Expanding Viral Genomic Sequencing Infrastructure in the U.S.

Influenza viruses circulate yearly, in very large numbers, and they are constantly changing; knowing what viruses are circulating and where is critical to public health decision-making. Through a cooperative agreement with the Association for Public Health Laboratories, CDC provides funding, as well as extensive training, to a network of state labs for them to do influenza sequencing.

National Influenza Reference Centers

CDC funds three state public health labs to serve as National Influenza Reference Centers (NIRCs). These include the following:

  • California Department of Public Health Viral and Rickettsial Disease Laboratory
  • New York State Department of Health (Wadsworth Center)
  • Wisconsin State Laboratory of Hygiene

Every U.S. state sends influenza virus samples to one of these three labs equipped to perform genomic sequencing. Since 2014, the NIRCs and CDC combined have provided sequencing data on nearly 60,000 influenza viruses and made that data public to better inform influenza detection, prevention, and control efforts globally. Each NIRC sequences nearly 1,000 influenza viruses per flu season and conducts viral isolation of those viruses to assist CDC in assessing vaccine relatedness and antiviral effectiveness.

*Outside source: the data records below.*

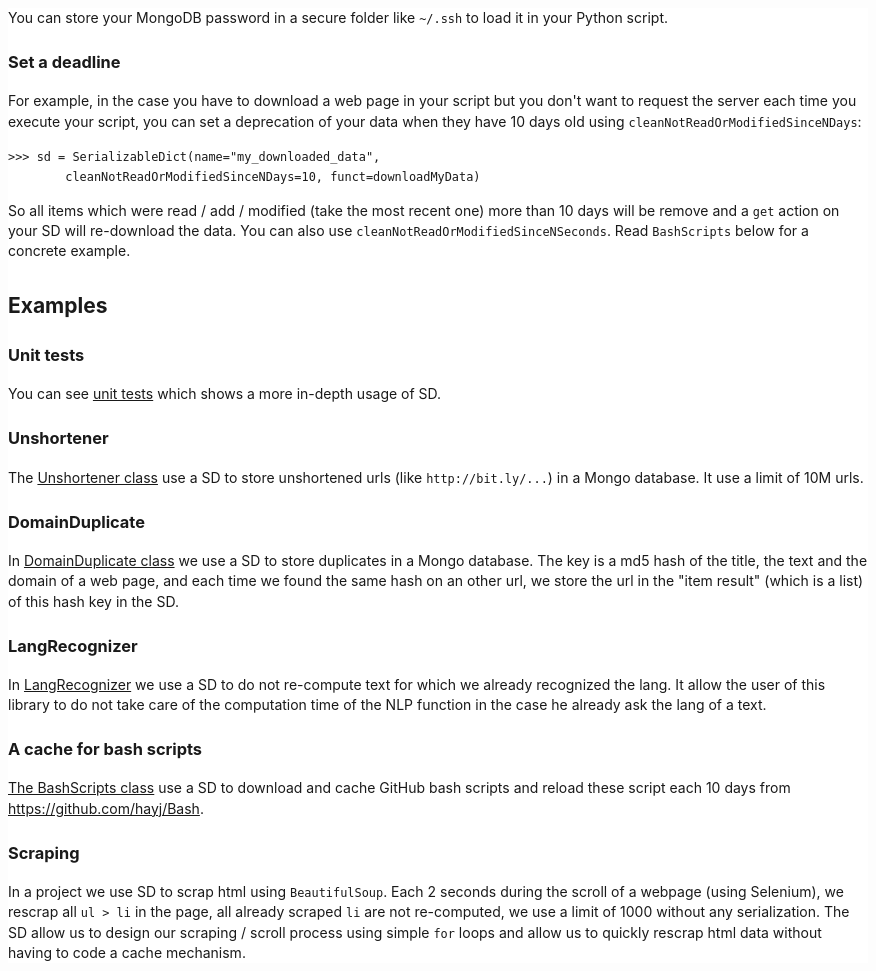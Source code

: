 You can store your MongoDB password in a secure folder like `~/.ssh` to load it in your Python script.

### Set a deadline

For example, in the case you have to download a web page in your script but you don't want to request the server each time you execute your script, you can set a deprecation of your data when they have 10 days old using `cleanNotReadOrModifiedSinceNDays`:

	>>> sd = SerializableDict(name="my_downloaded_data",
			cleanNotReadOrModifiedSinceNDays=10, funct=downloadMyData)

So all items which were read / add / modified (take the most recent one) more than 10 days will be remove and a `get` action on your SD will re-download the data. You can also use `cleanNotReadOrModifiedSinceNSeconds`. Read `BashScripts` below for a concrete example.

## Examples

### Unit tests

You can see [unit tests](https://github.com/hayj/DataStructureTools/blob/master/datastructuretools/test/hashmap.py) which shows a more in-depth usage of SD.

### Unshortener

The [Unshortener class](https://github.com/hayj/Unshortener/blob/master/unshortener/unshortener.py) use a SD to store unshortened urls (like `http://bit.ly/...`) in a Mongo database. It use a limit of 10M urls.

### DomainDuplicate

In [DomainDuplicate class](https://github.com/hayj/DomainDuplicate/blob/master/domainduplicate/domainduplicate.py) we use a SD to store duplicates in a Mongo database. The key is a md5 hash of the title, the text and the domain of a web page, and each time we found the same hash on an other url, we store the url in the "item result" (which is a list) of this hash key in the SD.

### LangRecognizer

In [LangRecognizer](https://github.com/hayj/NLPTools/blob/master/nlptools/langrecognizer.py) we use a SD to do not re-compute text for which we already recognized the lang. It allow the user of this library to do not take care of the computation time of the NLP function in the case he already ask the lang of a text.

### A cache for bash scripts

[The BashScripts class](https://github.com/hayj/DataTools/blob/master/datatools/bashscripts.py) use a SD to download and cache GitHub bash scripts and reload these script each 10 days from <https://github.com/hayj/Bash>.

### Scraping

In a project we use SD to scrap html using `BeautifulSoup`. Each 2 seconds during the scroll of a webpage (using Selenium), we rescrap all `ul > li` in the page, all already scraped `li` are not re-computed, we use a limit of 1000 without any serialization. The SD allow us to design our scraping / scroll process using simple `for` loops and allow us to quickly rescrap html data without having to code a cache mechanism.
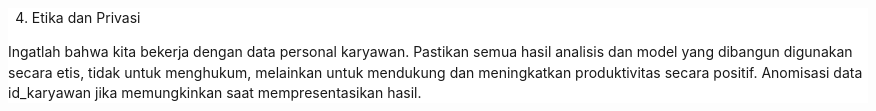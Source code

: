 4. Etika dan Privasi

Ingatlah bahwa kita bekerja dengan data personal karyawan. Pastikan semua hasil analisis dan model yang dibangun digunakan secara etis, tidak untuk menghukum, melainkan untuk mendukung dan meningkatkan produktivitas secara positif. Anomisasi data id_karyawan jika memungkinkan saat mempresentasikan hasil.
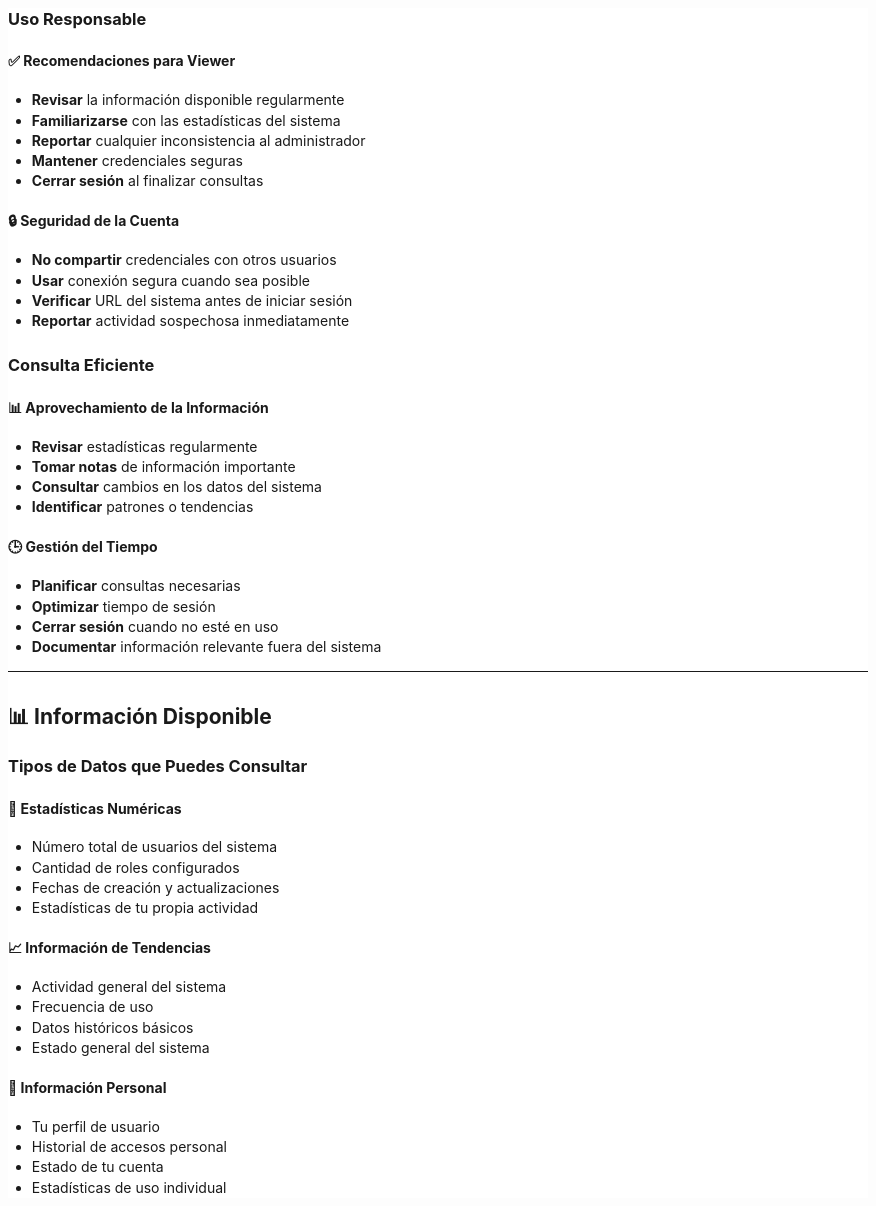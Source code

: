 ### Uso Responsable

#### ✅ Recomendaciones para Viewer
- **Revisar** la información disponible regularmente
- **Familiarizarse** con las estadísticas del sistema
- **Reportar** cualquier inconsistencia al administrador
- **Mantener** credenciales seguras
- **Cerrar sesión** al finalizar consultas

#### 🔒 Seguridad de la Cuenta
- **No compartir** credenciales con otros usuarios
- **Usar** conexión segura cuando sea posible
- **Verificar** URL del sistema antes de iniciar sesión
- **Reportar** actividad sospechosa inmediatamente

### Consulta Eficiente

#### 📊 Aprovechamiento de la Información
- **Revisar** estadísticas regularmente
- **Tomar notas** de información importante
- **Consultar** cambios en los datos del sistema
- **Identificar** patrones o tendencias

#### 🕒 Gestión del Tiempo
- **Planificar** consultas necesarias
- **Optimizar** tiempo de sesión
- **Cerrar sesión** cuando no esté en uso
- **Documentar** información relevante fuera del sistema

---

## 📊 Información Disponible

### Tipos de Datos que Puedes Consultar

#### 🔢 Estadísticas Numéricas
- Número total de usuarios del sistema
- Cantidad de roles configurados
- Fechas de creación y actualizaciones
- Estadísticas de tu propia actividad

#### 📈 Información de Tendencias
- Actividad general del sistema
- Frecuencia de uso
- Datos históricos básicos
- Estado general del sistema

#### 👤 Información Personal
- Tu perfil de usuario
- Historial de accesos personal
- Estado de tu cuenta
- Estadísticas de uso individual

Influenza Sequencing Centers

Beginning in 2021, CDC and APHL piloted the Influenza Sequencing Center (ISC) program and, as of 2024, supported six ISCs. These include the following:

  • Colorado Department of Public and Health and Environment
  • Florida Department of Public Health Laboratories
  • Hawaii State Department of Health
  • Massachusetts Department of Public Health
  • Minnesota Department of Health
  • Texas Department of State Health Services

These public health labs are being equipped to sequence approximately 500 influenza viruses each year and are strategically placed across the United States to ensure the greatest variety of viruses possible (e.g., in high-travel or metropolitan areas that are geographically diverse). ISCs share data with CDC to rapidly identify viruses that have genetic differences that may evade vaccine protection and, update seasonal flu vaccines, and ensure their ability to protect people and save lives.

Pandemic Readiness

NIRCs and ISCs serve to provide a minimum sustainable level of testing that is needed to maintain preparedness for pandemic response. In the event of a widespread novel outbreak, these labs can provide genetic characterization support for novel influenza viruses, rapidly providing more comprehensive data for the testing and development of vaccines, diagnostics, and antivirals.